The invention is installed in an embedded online power quality monitoring data processing platform, the software processing flow is shown in figure 3, and the processing flow comprises the steps of voltage acquisition loop miswiring judgment, current loop miswiring judgment and data correction:

and (3) a voltage loop wiring judgment algorithm: the wrong wiring detection of the voltage loop is particularly important as a reference for current calibration, and whether the wiring of the phase A is correct or not is a key point, so that whether the wiring of the phase A voltage signal is correct or not can be determined by comparing the information processing and analyzing platform with an adjacent monitoring device, and otherwise, the wrong wiring detection of the voltage loop cannot be used as a reference for other phases.
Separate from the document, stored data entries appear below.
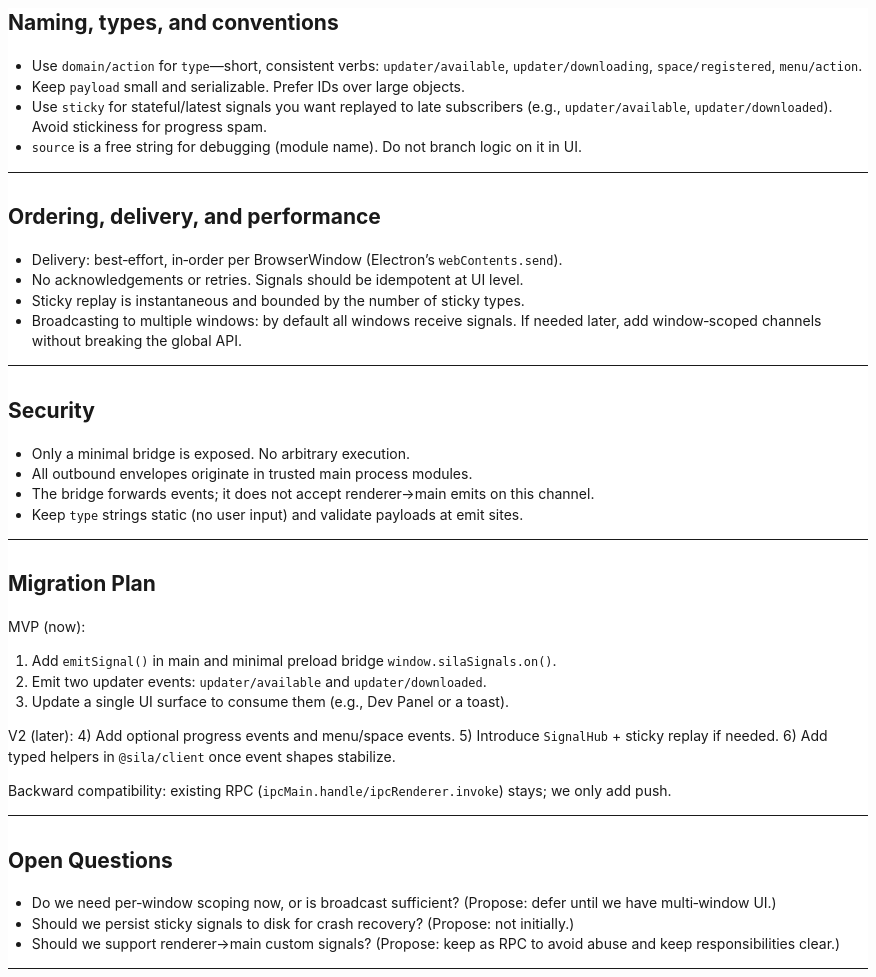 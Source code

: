 
## Naming, types, and conventions

- Use `domain/action` for `type`—short, consistent verbs: `updater/available`, `updater/downloading`, `space/registered`, `menu/action`.
- Keep `payload` small and serializable. Prefer IDs over large objects.
- Use `sticky` for stateful/latest signals you want replayed to late subscribers (e.g., `updater/available`, `updater/downloaded`). Avoid stickiness for progress spam.
- `source` is a free string for debugging (module name). Do not branch logic on it in UI.

---

## Ordering, delivery, and performance

- Delivery: best‑effort, in‑order per BrowserWindow (Electron’s `webContents.send`).
- No acknowledgements or retries. Signals should be idempotent at UI level.
- Sticky replay is instantaneous and bounded by the number of sticky types.
- Broadcasting to multiple windows: by default all windows receive signals. If needed later, add window‑scoped channels without breaking the global API.

---

## Security

- Only a minimal bridge is exposed. No arbitrary execution.
- All outbound envelopes originate in trusted main process modules.
- The bridge forwards events; it does not accept renderer->main emits on this channel.
- Keep `type` strings static (no user input) and validate payloads at emit sites.

---

## Migration Plan

MVP (now):
1) Add `emitSignal()` in main and minimal preload bridge `window.silaSignals.on()`.
2) Emit two updater events: `updater/available` and `updater/downloaded`.
3) Update a single UI surface to consume them (e.g., Dev Panel or a toast).

V2 (later):
4) Add optional progress events and menu/space events.
5) Introduce `SignalHub` + sticky replay if needed.
6) Add typed helpers in `@sila/client` once event shapes stabilize.

Backward compatibility: existing RPC (`ipcMain.handle/ipcRenderer.invoke`) stays; we only add push.

---

## Open Questions
- Do we need per‑window scoping now, or is broadcast sufficient? (Propose: defer until we have multi‑window UI.)
- Should we persist sticky signals to disk for crash recovery? (Propose: not initially.)
- Should we support renderer→main custom signals? (Propose: keep as RPC to avoid abuse and keep responsibilities clear.)

--- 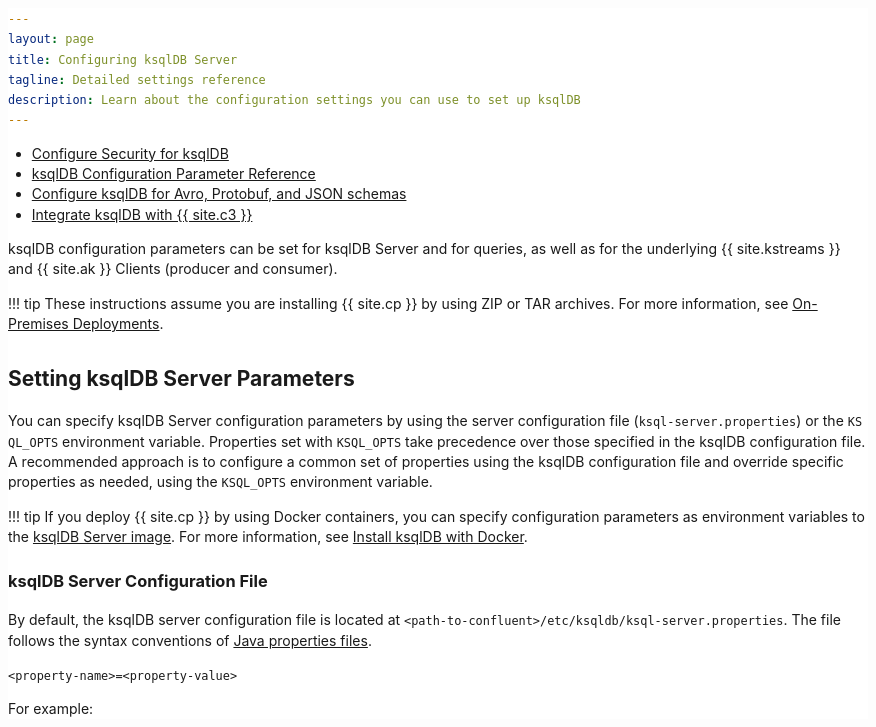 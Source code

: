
 ```yaml
---
layout: page
title: Configuring ksqlDB Server
tagline: Detailed settings reference
description: Learn about the configuration settings you can use to set up ksqlDB
---
```


- [Configure Security for ksqlDB](security.md)
- [ksqlDB Configuration Parameter Reference](config-reference.md)
- [Configure ksqlDB for Avro, Protobuf, and JSON schemas](avro-schema.md)
- [Integrate ksqlDB with {{ site.c3 }}](integrate-ksql-with-confluent-control-center.md)

ksqlDB configuration parameters can be set for ksqlDB Server and for queries,
as well as for the underlying {{ site.kstreams }} and {{ site.ak }} Clients
(producer and consumer).

!!! tip
	These instructions assume you are installing {{ site.cp }} by using ZIP
    or TAR archives. For more information, see
    [On-Premises Deployments](https://docs.confluent.io/current/installation/installing_cp/index.html).

Setting ksqlDB Server Parameters
--------------------------------

You can specify ksqlDB Server configuration parameters by using the server
configuration file (`ksql-server.properties`) or the `KSQL_OPTS`
environment variable. Properties set with `KSQL_OPTS` take precedence
over those specified in the ksqlDB configuration file. A recommended
approach is to configure a common set of properties using the ksqlDB
configuration file and override specific properties as needed, using the
`KSQL_OPTS` environment variable.

!!! tip
	If you deploy {{ site.cp }} by using Docker containers, you can specify
    configuration parameters as environment variables to the
    [ksqlDB Server image](https://hub.docker.com/r/confluentinc/ksqldb-server/).
    For more information, see
    [Install ksqlDB with Docker](../install-ksqldb-with-docker.md).

### ksqlDB Server Configuration File

By default, the ksqlDB server configuration file is located at
`<path-to-confluent>/etc/ksqldb/ksql-server.properties`. The file follows
the syntax conventions of
[Java properties files](https://docs.oracle.com/javase/tutorial/essential/environment/properties.html).

```properties
<property-name>=<property-value>
```

For example:
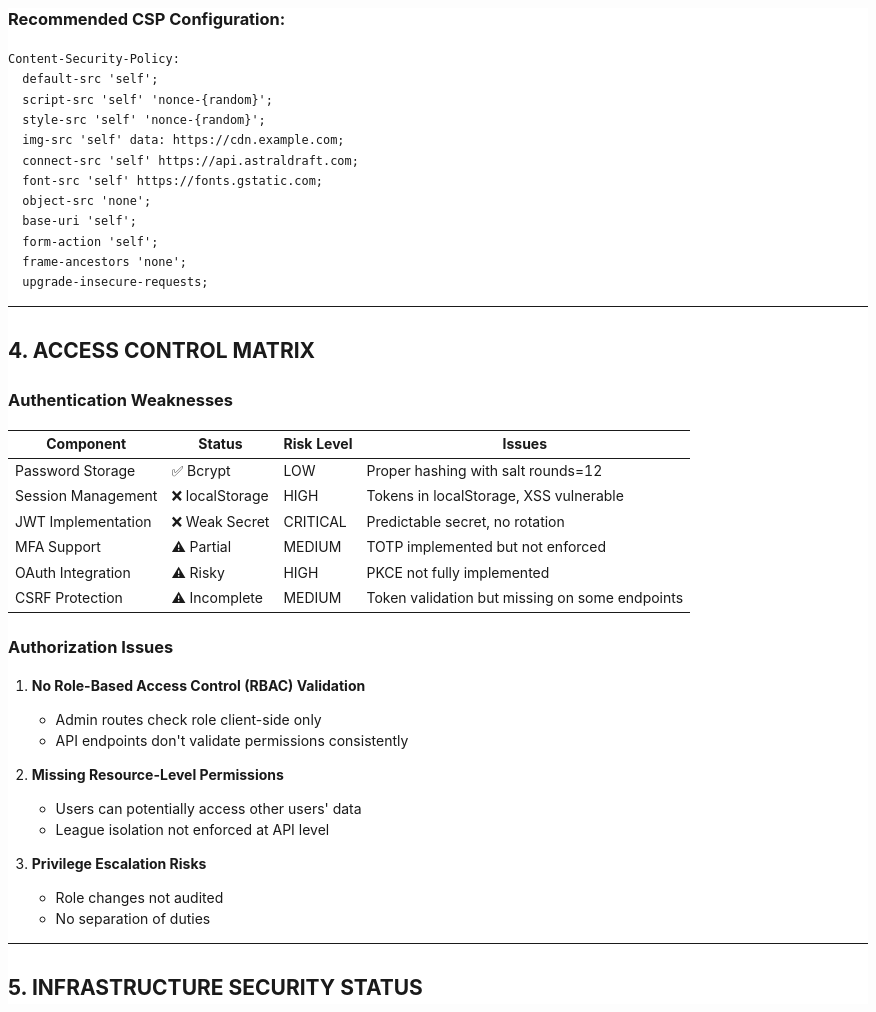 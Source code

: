 ### Recommended CSP Configuration:
```
Content-Security-Policy: 
  default-src 'self';
  script-src 'self' 'nonce-{random}';
  style-src 'self' 'nonce-{random}';
  img-src 'self' data: https://cdn.example.com;
  connect-src 'self' https://api.astraldraft.com;
  font-src 'self' https://fonts.gstatic.com;
  object-src 'none';
  base-uri 'self';
  form-action 'self';
  frame-ancestors 'none';
  upgrade-insecure-requests;
```

---

## 4. ACCESS CONTROL MATRIX

### Authentication Weaknesses

| Component | Status | Risk Level | Issues |
|-----------|--------|------------|--------|
| Password Storage | ✅ Bcrypt | LOW | Proper hashing with salt rounds=12 |
| Session Management | ❌ localStorage | HIGH | Tokens in localStorage, XSS vulnerable |
| JWT Implementation | ❌ Weak Secret | CRITICAL | Predictable secret, no rotation |
| MFA Support | ⚠️ Partial | MEDIUM | TOTP implemented but not enforced |
| OAuth Integration | ⚠️ Risky | HIGH | PKCE not fully implemented |
| CSRF Protection | ⚠️ Incomplete | MEDIUM | Token validation but missing on some endpoints |

### Authorization Issues

1. **No Role-Based Access Control (RBAC) Validation**
   - Admin routes check role client-side only
   - API endpoints don't validate permissions consistently

2. **Missing Resource-Level Permissions**
   - Users can potentially access other users' data
   - League isolation not enforced at API level

3. **Privilege Escalation Risks**
   - Role changes not audited
   - No separation of duties

---

## 5. INFRASTRUCTURE SECURITY STATUS
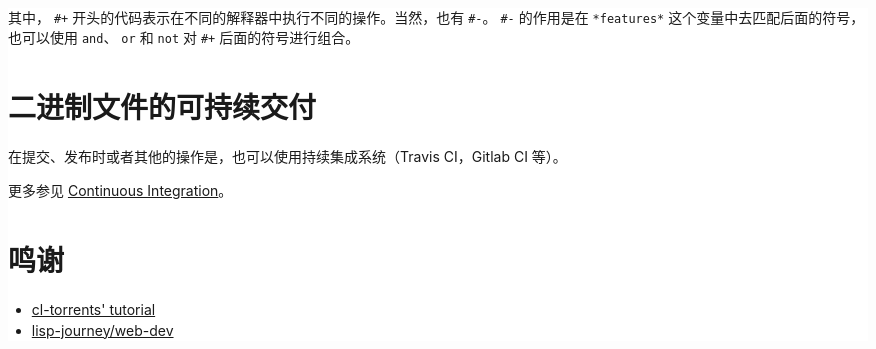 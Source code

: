 其中， `#+` 开头的代码表示在不同的解释器中执行不同的操作。当然，也有 `#-`。 `#-` 的作用是在 `*features*` 这个变量中去匹配后面的符号，也可以使用 `and`、 `or` 和 `not` 对 `#+` 后面的符号进行组合。

# 二进制文件的可持续交付

在提交、发布时或者其他的操作是，也可以使用持续集成系统（Travis CI，Gitlab CI 等）。

更多参见 [Continuous Integration](testing.html#continuous-integration)。

# 鸣谢

* [cl-torrents' tutorial](https://vindarel.github.io/cl-torrents/tutorial.html)
* [lisp-journey/web-dev](https://lisp-journey.gitlab.io/web-dev/)
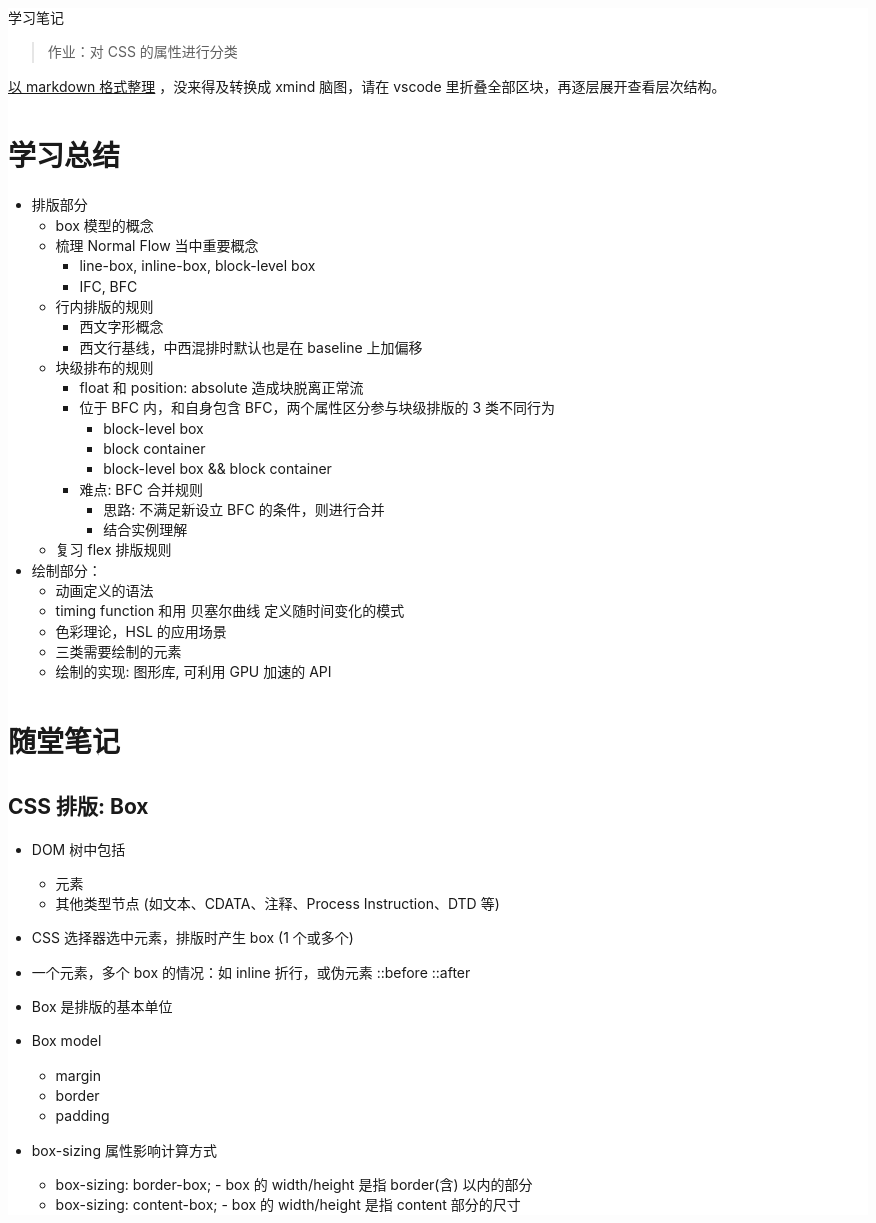 学习笔记

> 作业：对 CSS 的属性进行分类

[以 markdown 格式整理](CSS-properties.md) ，没来得及转换成 xmind 脑图，请在 vscode 里折叠全部区块，再逐层展开查看层次结构。

# 学习总结

- 排版部分
  - box 模型的概念
  - 梳理 Normal Flow 当中重要概念
    - line-box, inline-box, block-level box
    - IFC, BFC
  - 行内排版的规则
    - 西文字形概念
    - 西文行基线，中西混排时默认也是在 baseline 上加偏移
  - 块级排布的规则
    - float 和 position: absolute 造成块脱离正常流
    - 位于 BFC 内，和自身包含 BFC，两个属性区分参与块级排版的 3 类不同行为
      - block-level box
      - block container
      - block-level box && block container
    - 难点: BFC 合并规则
      - 思路: 不满足新设立 BFC 的条件，则进行合并
      - 结合实例理解
  - 复习 flex 排版规则
- 绘制部分：
  - 动画定义的语法
  - timing function 和用 贝塞尔曲线 定义随时间变化的模式
  - 色彩理论，HSL 的应用场景
  - 三类需要绘制的元素
  - 绘制的实现: 图形库, 可利用 GPU 加速的 API

# 随堂笔记

## CSS 排版: Box

- DOM 树中包括

  - 元素
  - 其他类型节点 (如文本、CDATA、注释、Process Instruction、DTD 等)

- CSS 选择器选中元素，排版时产生 box (1 个或多个)
- 一个元素，多个 box 的情况：如 inline 折行，或伪元素 ::before ::after
- Box 是排版的基本单位
- Box model
  - margin
  - border
  - padding
- box-sizing 属性影响计算方式
  - box-sizing: border-box; - box 的 width/height 是指 border(含) 以内的部分
  - box-sizing: content-box; - box 的 width/height 是指 content 部分的尺寸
If the phase A is judged to be in wrong wiring by comparing the phase A with other monitoring points, the phase A of the device is calibrated by the positions of phase A voltages of other monitoring devices, and then the next step is carried out; if the phase A is accurate, B, C phase voltage is judged (referring to the wrong connection type of the voltage loop in figure 4; the wrong detection flow is shown in figure 3; and the wrong connection type of the voltage loop is judged according to the table 1). If the A-phase wiring error of the adjacent device is found in the first step of the A-phase voltage monitoring process, the device is subjected to false wiring detection and data calibration after the detection algorithm is realized, and then B, C-phase voltage acquisition signals are judged.

Referring to fig. 6, a current loop detection algorithm flow and a typical wrong phase diagram, an a-phase voltage is used as a reference phase, a vector is established according to B, C voltage sampling data, whether a wrong wiring condition exists between B, C phases is judged according to a phase relation of the vector, if a difference between a B, C two-phase voltage vector and a correct phase sequence position angle determined by the a phase exceeds 15 degrees, a wiring error of a certain phase can be judged, positions and error ranges of various wrong wirings are preset, and the wrong wiring type is determined through quick query; and the current vector still takes the A-phase voltage as a reference, and the phase of the vector is quickly compared with a preset wiring error phase template to determine the type of the wiring error.

Referring to typical concept of wrong wiring correction in tables 4, 5 and 6, the data correction technology carries out reverse reduction by judging specific wrong wiring types and utilizing the effect of original data caused by wrong wiring, takes certain error factors into consideration, carries out data correction by means of time series data processing such as phase shift and inversion, finally records the information of the wrong wiring device and the data reduction condition, and feeds back the information to a monitoring center and a manufacturer.

Nothing in this specification is said to apply to the prior art.

It should be emphasized that the embodiments described herein are illustrative rather than restrictive, and thus the present invention is not limited to the embodiments described in the detailed description, but also includes other embodiments that can be derived from the technical solutions of the present invention by those skilled in the art.